## Task details
In the entries below, count each line holding the word "点击与重置". Answer with the total alone.

**** Supplied records ****

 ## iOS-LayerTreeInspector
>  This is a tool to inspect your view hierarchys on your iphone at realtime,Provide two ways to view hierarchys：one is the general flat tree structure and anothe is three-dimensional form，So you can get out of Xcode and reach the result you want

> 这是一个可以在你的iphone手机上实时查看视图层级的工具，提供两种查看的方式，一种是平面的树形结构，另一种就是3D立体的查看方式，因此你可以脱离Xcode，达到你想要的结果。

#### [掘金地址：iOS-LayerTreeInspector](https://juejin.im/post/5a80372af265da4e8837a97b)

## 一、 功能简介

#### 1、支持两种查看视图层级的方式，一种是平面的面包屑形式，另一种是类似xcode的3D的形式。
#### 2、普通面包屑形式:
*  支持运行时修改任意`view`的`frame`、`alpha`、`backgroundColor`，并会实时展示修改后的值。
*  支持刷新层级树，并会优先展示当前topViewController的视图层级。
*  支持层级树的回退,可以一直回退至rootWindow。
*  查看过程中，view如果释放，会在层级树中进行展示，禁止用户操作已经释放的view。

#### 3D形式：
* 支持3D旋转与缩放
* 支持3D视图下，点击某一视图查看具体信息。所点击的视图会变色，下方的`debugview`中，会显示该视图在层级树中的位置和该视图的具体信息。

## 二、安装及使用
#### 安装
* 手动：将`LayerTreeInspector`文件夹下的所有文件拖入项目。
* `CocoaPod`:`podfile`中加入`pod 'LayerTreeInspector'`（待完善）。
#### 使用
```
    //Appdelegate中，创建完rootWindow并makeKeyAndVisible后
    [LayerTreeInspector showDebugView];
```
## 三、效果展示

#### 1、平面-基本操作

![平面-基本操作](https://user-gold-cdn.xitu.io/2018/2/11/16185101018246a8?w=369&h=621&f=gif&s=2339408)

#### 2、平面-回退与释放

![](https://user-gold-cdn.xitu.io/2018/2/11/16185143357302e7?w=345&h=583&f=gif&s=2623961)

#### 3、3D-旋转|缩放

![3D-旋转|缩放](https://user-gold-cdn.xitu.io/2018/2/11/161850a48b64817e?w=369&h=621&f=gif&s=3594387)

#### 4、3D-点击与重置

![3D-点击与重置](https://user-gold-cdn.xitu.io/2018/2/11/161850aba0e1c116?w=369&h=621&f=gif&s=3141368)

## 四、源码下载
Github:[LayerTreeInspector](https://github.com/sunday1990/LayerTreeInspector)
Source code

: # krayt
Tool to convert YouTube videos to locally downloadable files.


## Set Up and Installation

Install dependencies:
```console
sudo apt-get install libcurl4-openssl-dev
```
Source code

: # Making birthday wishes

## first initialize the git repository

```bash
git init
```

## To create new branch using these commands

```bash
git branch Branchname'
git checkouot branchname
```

****

## Solution
2